Produce as output only the lines below starting at the line with "Software Release |" and continuing through the line with "deg C | Float", each one exactly as written.

........

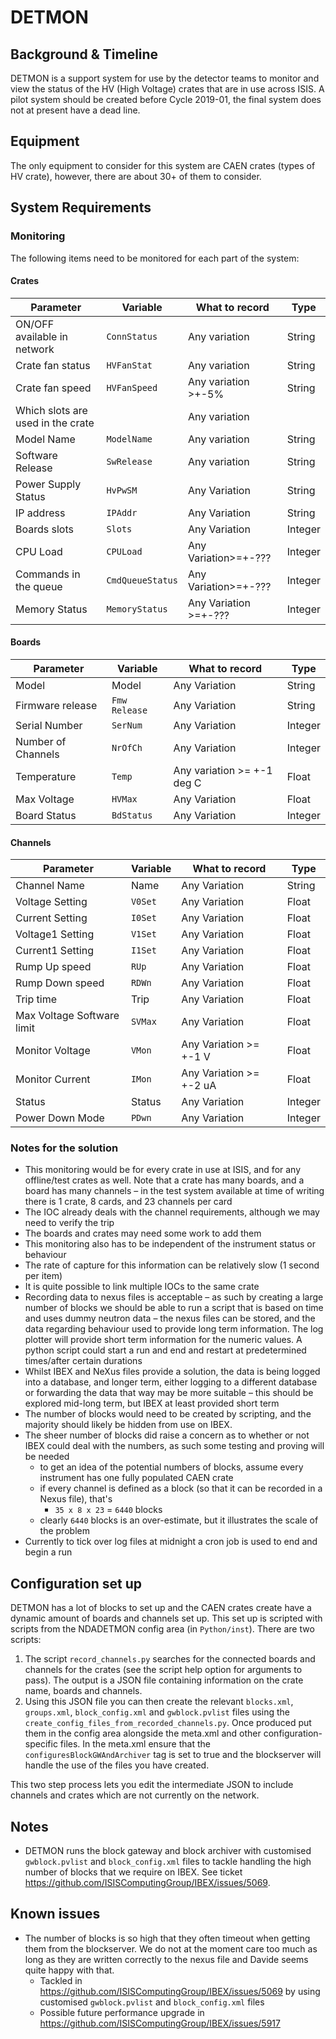 # DETMON

## Background & Timeline ##
DETMON is a support system for use by the detector teams to monitor and view the status of the HV (High Voltage) crates that are in use across ISIS.
A pilot system should be created before Cycle 2019-01, the final system does not at present have a dead line.

## Equipment ##
The only equipment to consider for this system are CAEN crates (types of HV crate), however, there are about 30+ of them to consider.

## System Requirements ##
### Monitoring ###
The following items need to be monitored for each part of the system:

#### Crates ####

Parameter | Variable | What to record | Type
--- | --- | --- | ---
ON/OFF available in network | `ConnStatus` | Any variation | String
Crate fan status | `HVFanStat` | Any variation | String
Crate fan speed | `HVFanSpeed` | Any variation >+-5% | String
Which slots are used in the crate | | Any variation | 
Model Name | `ModelName` | Any variation | String
Software Release | `SwRelease` | Any variation | String
Power Supply Status | `HvPwSM` | Any Variation | String
IP address | `IPAddr` | Any Variation | String
Boards slots | `Slots` | Any Variation | Integer
CPU Load | `CPULoad` | Any Variation>=+-??? | Integer
Commands in the queue | `CmdQueueStatus` | Any Variation>=+-??? | Integer
Memory Status | `MemoryStatus` | Any Variation >=+-??? | Integer

#### Boards ####

Parameter | Variable | What to record | Type
--- | --- | --- | ---
Model | Model | Any Variation | String
Firmware release | `Fmw Release` | Any Variation | String
Serial Number | `SerNum` | Any Variation | Integer
Number of Channels | `NrOfCh` | Any Variation | Integer
Temperature | `Temp` | Any variation >= +-1 deg C | Float
Max Voltage | `HVMax` | Any Variation | Float
Board Status | `BdStatus` | Any Variation | Integer

#### Channels ####

Parameter | Variable | What to record | Type
--- | --- | --- | ---
Channel Name | Name | Any Variation | String
Voltage Setting | `V0Set` | Any Variation | Float
Current Setting | `I0Set` | Any Variation | Float
Voltage1 Setting | `V1Set` | Any Variation | Float
Current1 Setting | `I1Set` | Any Variation | Float
Rump Up speed | `RUp` | Any Variation | Float
Rump Down speed | `RDWn` | Any Variation | Float
Trip time | Trip | Any Variation | Float
Max Voltage Software limit | `SVMax` | Any Variation | Float
Monitor Voltage | `VMon` | Any Variation >= +-1 V | Float
Monitor Current | `IMon` | Any Variation >= +-2 uA | Float
Status | Status | Any Variation | Integer
Power Down Mode | `PDwn` | Any Variation | Integer

### Notes for the solution ###
* This monitoring would be for every crate in use at ISIS, and for any offline/test crates as well. Note that a crate has many boards, and a board has many channels – in the test system available at time of writing there is 1 crate, 8 cards, and 23 channels per card
* The IOC already deals with the channel requirements, although we may need to verify the trip
* The boards and crates may need some work to add them
* This monitoring also has to be independent of the instrument status or behaviour
* The rate of capture for this information can be relatively slow (1 second per item)
* It is quite possible to link multiple IOCs to the same crate
* Recording data to nexus files is acceptable – as such by creating a large number of blocks we should be able to run a script that is based on time and uses dummy neutron data – the nexus files can be stored, and the data regarding behaviour used to provide long term information. The log plotter will provide short term information for the numeric values. A python script could start a run and end and restart at predetermined times/after certain durations
* Whilst IBEX and NeXus files provide a solution, the data is being logged into a database, and longer term, either logging to a different database or forwarding the data that way may be more suitable – this should be explored mid-long term, but IBEX at least provided short term
* The number of blocks would need to be created by scripting, and the majority should likely be hidden from use on IBEX.
* The sheer number of blocks did raise a concern as to whether or not IBEX could deal with the numbers, as such some testing and proving will be needed
   * to get an idea of the potential numbers of blocks, assume every instrument has one fully populated CAEN crate
   * if every channel is defined as a block (so that it can be recorded in a Nexus file), that's
      * `35 x 8 x 23` = `6440` blocks
   * clearly `6440` blocks is an over-estimate, but it illustrates the scale of the problem
* Currently to tick over log files at midnight a cron job is used to end and begin a run

## Configuration set up

DETMON has a lot of blocks to set up and the CAEN crates create have a dynamic amount of boards and channels set up. This set up is scripted with scripts from the NDADETMON config area (in `Python/inst`). There are two scripts:

1. The script `record_channels.py` searches for the connected boards and channels for the crates (see the script help option for arguments to pass). The output is a JSON file containing information on the crate name, boards and channels. 
1. Using this JSON file you can then create the relevant `blocks.xml`, `groups.xml`, `block_config.xml` and `gwblock.pvlist` files using the `create_config_files_from_recorded_channels.py`. Once produced put them in the config area alongside the meta.xml and other configuration-specific files. In the meta.xml ensure that the `configuresBlockGWAndArchiver` tag is set to true and the blockserver will handle the use of the files you have created. 

This two step process lets you edit the intermediate JSON to include channels and crates which are not currently on the network.

## Notes

- DETMON runs the block gateway and block archiver with customised `gwblock.pvlist` and `block_config.xml` files to tackle handling the high number of blocks that we require on IBEX. See ticket https://github.com/ISISComputingGroup/IBEX/issues/5069.


## Known issues

- The number of blocks is so high that they often timeout when getting them from the blockserver. We do not at the moment care too much as long as they are written correctly to the nexus file and Davide seems quite happy with that.
  - Tackled in https://github.com/ISISComputingGroup/IBEX/issues/5069 by using customised `gwblock.pvlist` and `block_config.xml` files
  - Possible future performance upgrade in https://github.com/ISISComputingGroup/IBEX/issues/5917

........

Answer area
Software Release | `SwRelease` | Any variation | String
Power Supply Status | `HvPwSM` | Any Variation | String
IP address | `IPAddr` | Any Variation | String
Boards slots | `Slots` | Any Variation | Integer
CPU Load | `CPULoad` | Any Variation>=+-??? | Integer
Commands in the queue | `CmdQueueStatus` | Any Variation>=+-??? | Integer
Memory Status | `MemoryStatus` | Any Variation >=+-??? | Integer

#### Boards ####

Parameter | Variable | What to record | Type
--- | --- | --- | ---
Model | Model | Any Variation | String
Firmware release | `Fmw Release` | Any Variation | String
Serial Number | `SerNum` | Any Variation | Integer
Number of Channels | `NrOfCh` | Any Variation | Integer
Temperature | `Temp` | Any variation >= +-1 deg C | Float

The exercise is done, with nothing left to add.